But Belgrade was not yet prepared to go that far. Instead Flückinger and his retinue were dispatched to make a thorough investigation. Medvegia stood near the new border with Turkey, so the Austrians had settled there a company of hajduks—Serbian guerrillas who had once fought the Ottoman occupiers. Upon arriving in the village, Flückinger met with the leading hajduks and the hadnack, or village elder. From them, he heard the story firsthand—or as much of it as could be interpreted, as the villagers surely did not speak German.

Five years earlier, it seemed, a hajduk named Arnold Paole had lived in Medvegia.

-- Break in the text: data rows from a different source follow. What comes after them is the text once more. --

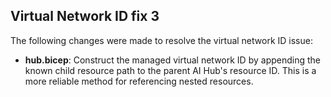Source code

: ## Virtual Network ID fix 3

The following changes were made to resolve the virtual network ID issue:

- **hub.bicep**: Construct the managed virtual network ID by appending the known child resource path to the parent AI Hub's resource ID. This is a more reliable method for referencing nested resources.
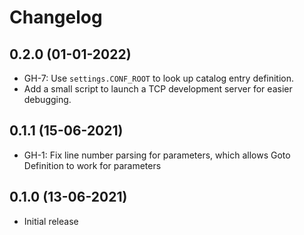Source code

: # Changelog

## 0.2.0 (01-01-2022)

- GH-7: Use `settings.CONF_ROOT` to look up catalog entry definition.
- Add a small script to launch a TCP development server for easier debugging.

## 0.1.1 (15-06-2021)

- GH-1: Fix line number parsing for parameters, which allows Goto Definition to work for parameters

## 0.1.0 (13-06-2021)

- Initial release
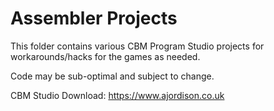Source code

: # Assembler Projects

This folder contains various CBM Program Studio projects for workarounds/hacks for the games as needed.

Code may be sub-optimal and subject to change.

CBM Studio Download: https://www.ajordison.co.uk
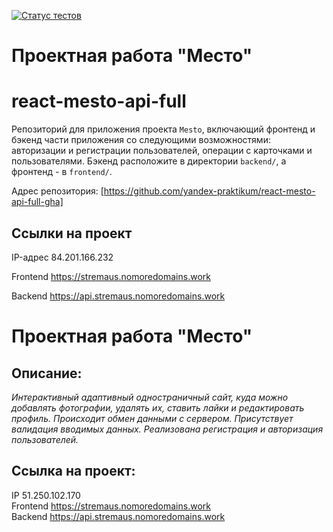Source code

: [![Статус тестов](../../actions/workflows/tests.yml/badge.svg)](../../actions/workflows/tests.yml)
# Проектная работа "Место"

# react-mesto-api-full
Репозиторий для приложения проекта `Mesto`, включающий фронтенд и бэкенд части приложения со следующими возможностями: авторизации и регистрации пользователей, операции с карточками и пользователями. Бэкенд расположите в директории `backend/`, а фронтенд - в `frontend/`. 

Адрес репозитория: [https://github.com/yandex-praktikum/react-mesto-api-full-gha]

## Ссылки на проект

IP-адрес 84.201.166.232

Frontend https://stremaus.nomoredomains.work  

Backend https://api.stremaus.nomoredomains.work


# Проектная работа "Место"

## Описание:
_Интерактивный адаптивный одностраничный сайт, куда можно добавлять фотографии, удалять их, ставить лайки и редактировать профиль. Происходит обмен данными с сервером. Присутствует валидация вводимых данных. Реализована регистрация и авторизация пользователей._

## Ссылка на проект:
IP 51.250.102.170  
Frontend https://stremaus.nomoredomains.work  
Backend https://api.stremaus.nomoredomains.work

Paole had served as a Turkish conscript in Kosovo—where, he believed, he had fallen prey to a vampire. At the direction of some folkloric remedy, he had eaten dirt from his assailant’s grave and somehow had smeared himself with its blood. Yet around Medvegia, it seems, such actions were deemed only to deepen, not to remove, the taint. Several weeks after Paole was killed in a fall from a hay wagon, his neighbors began complaining that he had returned as a vampire and was throttling them at night. Soon four of them died, as did some of the village livestock.

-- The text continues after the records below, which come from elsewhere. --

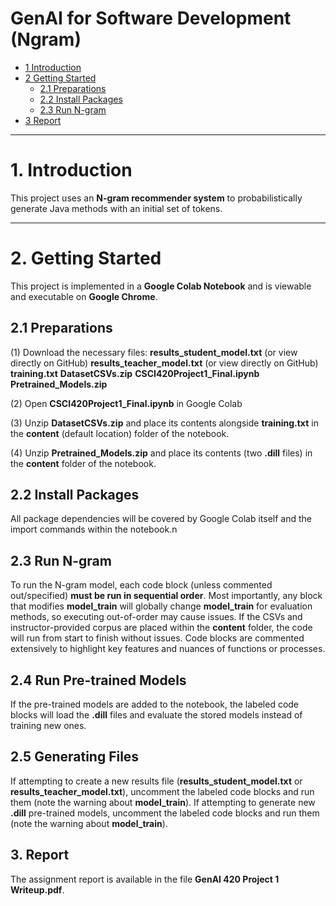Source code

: # GenAI for Software Development (Ngram)

* [1 Introduction](#1-introduction)  
* [2 Getting Started](#2-getting-started)  
  * [2.1 Preparations](#21-preparations)  
  * [2.2 Install Packages](#22-install-packages)  
  * [2.3 Run N-gram](#23-run-n-gram)  
* [3 Report](#3-report)  

---

# **1. Introduction**  
This project uses an **N-gram recommender system** to probabilistically generate Java methods with an initial set of tokens.  

---

# **2. Getting Started**  

This project is implemented in a **Google Colab Notebook** and is viewable and executable on **Google Chrome**.  

## **2.1 Preparations**  

(1) Download the necessary files:
**results_student_model.txt** (or view directly on GitHub)
**results_teacher_model.txt** (or view directly on GitHub)
**training.txt**
**DatasetCSVs.zip**
**CSCI420Project1_Final.ipynb**
**Pretrained_Models.zip**

(2) Open **CSCI420Project1_Final.ipynb** in Google Colab

(3) Unzip **DatasetCSVs.zip** and place its contents alongside **training.txt** in the **content** (default location) folder of the notebook.

(4) Unzip **Pretrained_Models.zip** and place its contents (two **.dill** files) in the **content** folder of the notebook.

## **2.2 Install Packages**

All package dependencies will be covered by Google Colab itself and the import commands within the notebook.n

## **2.3 Run N-gram**

To run the N-gram model, each code block (unless commented out/specified) **must be run in sequential order**. Most importantly, any block that modifies **model_train** will globally change **model_train** for evaluation methods, so executing out-of-order may cause issues. 
If the CSVs and instructor-provided corpus are placed within the **content** folder, the code will run from start to finish without issues. Code blocks are commented extensively to highlight key features and nuances of functions or processes.

## **2.4 Run Pre-trained Models**

If the pre-trained models are added to the notebook, the labeled code blocks will load the **.dill** files and evaluate the stored models instead of training new ones.

## **2.5 Generating Files**

If attempting to create a new results file (**results_student_model.txt** or **results_teacher_model.txt**), uncomment the labeled code blocks and run them (note the warning about **model_train**).
If attempting to generate new **.dill** pre-trained models, uncomment the labeled code blocks and run them (note the warning about **model_train**).

## 3. Report

The assignment report is available in the file **GenAI 420 Project 1 Writeup.pdf**.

Forty days after being buried, therefore, Paole was exhumed and staked through the heart. The villagers then burned his carcass and tossed its ashes back into the grave. And because his four supposed victims would certainly become vampires, too, their bodies were likewise dug up and subjected to similar treatment. Yet, all that had occurred five years earlier, and Medvegia had since returned to normal. Then came this new round of deaths, which the villagers believed to be a fresh outbreak of vampirism.

Perhaps it was the hadnack’s description of the exhumed Paole that intrigued Field Surgeon Flückinger; he emphasized it in his subsequent report. After 40 days in the grave, the village elder related, the dead man had shown no signs of decay. Quite the contrary: Not only had he sloughed off his old skin and nails, but new ones were apparently growing in their places. Though blood was widely supposed to coagulate after death, Paole was said to be wallowing in a coffin full of liquid blood. Blood also flowed from his mouth, his nose, his ears, and even his eyes. When a wooden stake was driven through Paole’s heart, the hadnack asserted, he had emitted an audible groan.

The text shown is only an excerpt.